In 1984, he joined ‘The Guardian’ as a news reporter on the recommendation of Andrew Knight, Editor of The Economist. In 1989, he published his first book, 'Beyond the Casino Economy: Planning for the 1990s’, which was coauthored with Jonathan Michie and Nicholas Costello.
In 1990, he became a Labor Correspondent, holding the position till 1995, thereafter he was promoted to the post of Labour Editor. Meanwhile in 1994, he defended his colleagues, Richard Gott, when the latter was accused of being an influential KGB agent, declaring it to be absurd.
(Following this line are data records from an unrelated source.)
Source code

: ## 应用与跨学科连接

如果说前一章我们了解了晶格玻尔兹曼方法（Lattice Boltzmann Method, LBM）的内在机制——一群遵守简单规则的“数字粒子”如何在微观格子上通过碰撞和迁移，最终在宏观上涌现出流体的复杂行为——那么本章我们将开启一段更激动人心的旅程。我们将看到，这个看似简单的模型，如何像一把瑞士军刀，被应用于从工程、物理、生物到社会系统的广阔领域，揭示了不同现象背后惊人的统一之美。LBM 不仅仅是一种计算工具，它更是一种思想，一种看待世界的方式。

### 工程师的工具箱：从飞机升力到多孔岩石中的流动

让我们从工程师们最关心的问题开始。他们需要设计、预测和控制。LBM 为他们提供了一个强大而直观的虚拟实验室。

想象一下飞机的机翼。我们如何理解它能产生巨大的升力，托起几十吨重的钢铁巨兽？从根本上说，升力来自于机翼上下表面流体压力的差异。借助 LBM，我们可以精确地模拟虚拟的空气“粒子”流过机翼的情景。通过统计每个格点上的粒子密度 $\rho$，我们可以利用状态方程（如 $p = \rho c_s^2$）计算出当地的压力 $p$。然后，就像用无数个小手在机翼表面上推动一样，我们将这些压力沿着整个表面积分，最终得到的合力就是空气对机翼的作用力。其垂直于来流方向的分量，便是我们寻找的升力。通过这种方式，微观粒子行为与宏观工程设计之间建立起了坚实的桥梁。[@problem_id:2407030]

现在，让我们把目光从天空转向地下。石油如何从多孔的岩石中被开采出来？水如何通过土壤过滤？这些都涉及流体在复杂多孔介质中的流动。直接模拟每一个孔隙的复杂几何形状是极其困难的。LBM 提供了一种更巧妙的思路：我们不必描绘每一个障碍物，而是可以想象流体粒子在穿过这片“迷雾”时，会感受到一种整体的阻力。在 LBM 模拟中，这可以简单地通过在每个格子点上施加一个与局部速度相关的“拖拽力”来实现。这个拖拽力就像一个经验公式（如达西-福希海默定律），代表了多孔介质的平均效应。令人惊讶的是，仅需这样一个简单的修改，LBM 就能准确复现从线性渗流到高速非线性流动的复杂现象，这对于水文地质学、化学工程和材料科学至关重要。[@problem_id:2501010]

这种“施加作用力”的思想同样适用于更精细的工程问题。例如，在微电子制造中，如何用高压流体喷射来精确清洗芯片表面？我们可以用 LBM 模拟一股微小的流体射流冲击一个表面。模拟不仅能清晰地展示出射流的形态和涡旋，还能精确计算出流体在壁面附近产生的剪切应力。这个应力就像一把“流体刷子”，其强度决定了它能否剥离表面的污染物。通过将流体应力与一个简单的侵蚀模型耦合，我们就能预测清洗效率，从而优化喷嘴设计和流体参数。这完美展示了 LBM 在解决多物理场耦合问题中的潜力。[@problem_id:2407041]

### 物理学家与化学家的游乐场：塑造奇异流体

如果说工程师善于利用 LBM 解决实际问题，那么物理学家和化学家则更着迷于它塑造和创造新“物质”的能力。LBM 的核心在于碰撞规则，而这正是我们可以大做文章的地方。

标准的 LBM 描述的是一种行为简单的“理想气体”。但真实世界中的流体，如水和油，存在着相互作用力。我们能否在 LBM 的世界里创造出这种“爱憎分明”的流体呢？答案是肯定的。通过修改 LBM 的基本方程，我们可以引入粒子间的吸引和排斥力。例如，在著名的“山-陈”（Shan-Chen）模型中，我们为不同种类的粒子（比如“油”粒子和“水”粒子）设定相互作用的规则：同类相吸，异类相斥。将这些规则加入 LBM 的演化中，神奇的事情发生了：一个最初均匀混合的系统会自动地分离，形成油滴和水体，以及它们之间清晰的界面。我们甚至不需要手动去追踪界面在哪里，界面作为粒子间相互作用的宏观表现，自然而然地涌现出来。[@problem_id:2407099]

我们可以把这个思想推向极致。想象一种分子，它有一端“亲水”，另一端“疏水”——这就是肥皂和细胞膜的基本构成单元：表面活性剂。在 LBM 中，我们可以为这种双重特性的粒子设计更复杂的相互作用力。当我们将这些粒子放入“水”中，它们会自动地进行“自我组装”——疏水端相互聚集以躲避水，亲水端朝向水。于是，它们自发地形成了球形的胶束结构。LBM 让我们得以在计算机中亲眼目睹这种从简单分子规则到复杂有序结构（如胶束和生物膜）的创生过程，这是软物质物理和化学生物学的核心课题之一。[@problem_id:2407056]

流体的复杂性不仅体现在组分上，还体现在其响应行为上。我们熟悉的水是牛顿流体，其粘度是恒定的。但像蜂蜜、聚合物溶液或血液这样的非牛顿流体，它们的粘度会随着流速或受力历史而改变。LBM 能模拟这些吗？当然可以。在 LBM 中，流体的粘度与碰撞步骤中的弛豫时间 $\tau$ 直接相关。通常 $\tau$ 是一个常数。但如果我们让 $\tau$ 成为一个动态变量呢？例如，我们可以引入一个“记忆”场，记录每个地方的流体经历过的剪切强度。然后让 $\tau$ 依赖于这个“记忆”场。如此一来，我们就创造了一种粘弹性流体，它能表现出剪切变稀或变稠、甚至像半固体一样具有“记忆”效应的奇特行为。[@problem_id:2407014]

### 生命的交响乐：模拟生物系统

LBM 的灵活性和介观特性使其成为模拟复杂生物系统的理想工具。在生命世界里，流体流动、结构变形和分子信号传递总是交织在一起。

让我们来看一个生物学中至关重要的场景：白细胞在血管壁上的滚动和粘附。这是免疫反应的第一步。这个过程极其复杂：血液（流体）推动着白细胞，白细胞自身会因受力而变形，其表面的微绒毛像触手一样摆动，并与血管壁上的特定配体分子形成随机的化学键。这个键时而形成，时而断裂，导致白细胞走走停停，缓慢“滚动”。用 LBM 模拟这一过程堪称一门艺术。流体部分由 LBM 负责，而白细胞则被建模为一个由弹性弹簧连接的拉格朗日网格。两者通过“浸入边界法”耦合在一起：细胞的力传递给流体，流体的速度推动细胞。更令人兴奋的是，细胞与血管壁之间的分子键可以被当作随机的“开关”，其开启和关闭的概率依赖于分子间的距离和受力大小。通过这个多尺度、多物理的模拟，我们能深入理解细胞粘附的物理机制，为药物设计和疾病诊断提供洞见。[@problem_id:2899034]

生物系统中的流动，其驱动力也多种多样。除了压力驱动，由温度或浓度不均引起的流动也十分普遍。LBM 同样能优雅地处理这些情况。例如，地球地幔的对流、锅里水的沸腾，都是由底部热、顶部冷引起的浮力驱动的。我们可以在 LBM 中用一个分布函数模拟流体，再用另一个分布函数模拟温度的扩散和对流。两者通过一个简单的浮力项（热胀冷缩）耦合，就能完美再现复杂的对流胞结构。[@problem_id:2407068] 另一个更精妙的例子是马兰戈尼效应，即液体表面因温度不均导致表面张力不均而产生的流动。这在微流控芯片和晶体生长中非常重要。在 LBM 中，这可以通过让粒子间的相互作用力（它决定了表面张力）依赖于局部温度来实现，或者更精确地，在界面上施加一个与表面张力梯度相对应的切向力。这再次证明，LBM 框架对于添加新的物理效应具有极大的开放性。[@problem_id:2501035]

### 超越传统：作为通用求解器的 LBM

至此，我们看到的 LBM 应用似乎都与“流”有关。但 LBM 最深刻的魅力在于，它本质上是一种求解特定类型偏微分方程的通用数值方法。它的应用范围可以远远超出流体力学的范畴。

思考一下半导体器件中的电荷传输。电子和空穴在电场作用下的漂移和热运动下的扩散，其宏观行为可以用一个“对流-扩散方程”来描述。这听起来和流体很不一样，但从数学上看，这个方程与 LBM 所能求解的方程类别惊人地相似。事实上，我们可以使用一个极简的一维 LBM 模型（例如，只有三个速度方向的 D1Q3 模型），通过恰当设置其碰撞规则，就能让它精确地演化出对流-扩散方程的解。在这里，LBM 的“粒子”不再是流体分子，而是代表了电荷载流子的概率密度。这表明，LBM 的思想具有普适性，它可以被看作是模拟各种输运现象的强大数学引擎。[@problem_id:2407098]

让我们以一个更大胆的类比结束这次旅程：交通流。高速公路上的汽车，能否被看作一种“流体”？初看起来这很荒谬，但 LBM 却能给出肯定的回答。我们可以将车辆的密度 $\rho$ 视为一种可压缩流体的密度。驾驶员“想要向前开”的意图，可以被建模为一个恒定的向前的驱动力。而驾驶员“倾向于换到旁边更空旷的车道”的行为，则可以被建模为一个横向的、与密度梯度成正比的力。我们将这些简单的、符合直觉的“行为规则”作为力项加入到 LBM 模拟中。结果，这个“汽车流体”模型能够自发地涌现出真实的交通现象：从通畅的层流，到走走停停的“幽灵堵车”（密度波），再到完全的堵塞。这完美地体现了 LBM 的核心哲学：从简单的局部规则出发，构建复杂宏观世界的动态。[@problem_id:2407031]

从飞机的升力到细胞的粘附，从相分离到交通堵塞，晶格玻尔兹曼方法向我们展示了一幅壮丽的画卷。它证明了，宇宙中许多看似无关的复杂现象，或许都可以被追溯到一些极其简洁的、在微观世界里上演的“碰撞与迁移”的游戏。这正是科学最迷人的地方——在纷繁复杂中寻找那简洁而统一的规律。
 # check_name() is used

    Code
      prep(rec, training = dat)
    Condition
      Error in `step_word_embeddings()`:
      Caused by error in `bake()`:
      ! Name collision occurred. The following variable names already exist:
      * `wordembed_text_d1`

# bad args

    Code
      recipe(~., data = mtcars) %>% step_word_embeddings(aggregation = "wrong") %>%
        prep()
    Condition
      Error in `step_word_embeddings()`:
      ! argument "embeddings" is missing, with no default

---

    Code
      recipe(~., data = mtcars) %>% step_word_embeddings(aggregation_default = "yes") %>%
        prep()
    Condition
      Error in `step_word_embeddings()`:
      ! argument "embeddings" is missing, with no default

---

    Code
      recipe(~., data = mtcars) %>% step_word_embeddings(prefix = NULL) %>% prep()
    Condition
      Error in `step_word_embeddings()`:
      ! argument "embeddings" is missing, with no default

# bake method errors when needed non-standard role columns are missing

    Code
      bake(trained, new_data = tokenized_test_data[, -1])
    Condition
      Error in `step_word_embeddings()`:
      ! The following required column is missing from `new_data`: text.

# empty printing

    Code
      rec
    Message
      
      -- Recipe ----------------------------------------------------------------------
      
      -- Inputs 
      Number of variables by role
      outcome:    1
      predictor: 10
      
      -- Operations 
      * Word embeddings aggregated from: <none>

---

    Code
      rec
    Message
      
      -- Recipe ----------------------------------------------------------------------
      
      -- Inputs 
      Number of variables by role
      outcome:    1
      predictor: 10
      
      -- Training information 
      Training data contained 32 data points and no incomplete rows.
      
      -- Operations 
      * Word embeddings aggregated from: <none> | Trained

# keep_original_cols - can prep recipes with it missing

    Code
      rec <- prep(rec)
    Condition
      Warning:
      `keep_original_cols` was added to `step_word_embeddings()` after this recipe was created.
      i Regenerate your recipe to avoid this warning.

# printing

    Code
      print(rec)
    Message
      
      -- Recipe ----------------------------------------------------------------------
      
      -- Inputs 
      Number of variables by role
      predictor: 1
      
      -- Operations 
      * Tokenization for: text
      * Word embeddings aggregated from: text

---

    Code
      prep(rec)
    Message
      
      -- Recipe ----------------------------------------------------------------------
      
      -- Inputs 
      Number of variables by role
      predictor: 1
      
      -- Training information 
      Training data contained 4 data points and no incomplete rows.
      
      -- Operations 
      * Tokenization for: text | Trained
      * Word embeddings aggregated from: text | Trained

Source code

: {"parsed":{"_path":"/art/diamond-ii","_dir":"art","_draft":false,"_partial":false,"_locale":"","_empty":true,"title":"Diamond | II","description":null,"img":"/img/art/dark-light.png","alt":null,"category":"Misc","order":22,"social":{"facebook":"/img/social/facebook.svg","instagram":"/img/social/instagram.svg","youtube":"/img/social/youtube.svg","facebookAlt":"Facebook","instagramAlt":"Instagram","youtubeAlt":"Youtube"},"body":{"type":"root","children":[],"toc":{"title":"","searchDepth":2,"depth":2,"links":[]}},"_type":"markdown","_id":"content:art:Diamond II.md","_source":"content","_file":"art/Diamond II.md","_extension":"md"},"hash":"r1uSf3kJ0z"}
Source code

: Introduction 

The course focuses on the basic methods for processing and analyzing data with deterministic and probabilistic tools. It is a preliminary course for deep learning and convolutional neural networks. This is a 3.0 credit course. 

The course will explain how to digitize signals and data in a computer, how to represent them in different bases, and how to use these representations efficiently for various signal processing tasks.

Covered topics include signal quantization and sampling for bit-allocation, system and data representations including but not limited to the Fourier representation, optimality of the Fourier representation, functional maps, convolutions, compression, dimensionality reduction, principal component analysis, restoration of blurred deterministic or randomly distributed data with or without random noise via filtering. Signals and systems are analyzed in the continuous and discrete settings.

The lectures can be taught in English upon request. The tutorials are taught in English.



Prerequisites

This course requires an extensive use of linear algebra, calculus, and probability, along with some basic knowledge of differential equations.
Also, in 1994, he published his second book, 'The Enemy Within: The Secret War Against the Miners'. In it, he dealt with the 1984-1985 miners’ strike, focusing on how the establishment subverted the strike and misled the public.
In 2001, Seumas Milne was made a Comment Editor, and in this role, he successfully turned the comment pages into a very thought provoking opinion segment. In 2004, he published an article by Osama bin Laden, which was actually assembled from recordings of one of his speeches. It created great controversy.
In 2007, he was removed from the post of Comment Editor, possibly because he was devoting too much space to Palestine. He now became a full-time writer and columnist, writing among other pieces, a weekly column for the ‘op-ed’ page and a blog for Comment is Free.
In addition to writing, he also retained an advisory role as Associate Editor (Comment). Moreover, he continued to serve as news reporter, reporting from Middle East, Latin America, Russia, Eastern Europe and South Asia.
In 2012, he published his third book, 'The Revenge of History: The Battle for the Twenty First Century'. Consisting of columns he had written in The Guardian over ten years, the book has been described as “a powerful indictment of the United States, a global and corporate empire in decline”.
Director of Communication, Labour Party
In October 2015, Milne was appointed as the Labour Party's Executive Director of Strategy and Communications, initially on a one-year contact. He joined his new post on 26 October 2015, taking leave from The Guardian. Very soon, he became close to Labour leader, Jeremy Corbyn.
In January 2017, he resigned from his post at The Guardian to work full time for the Labor Party. By then, he had begun functioning as Corbyn’s spin doctor, influencing the latter’s decisions on important issues like Brexit and war on terror.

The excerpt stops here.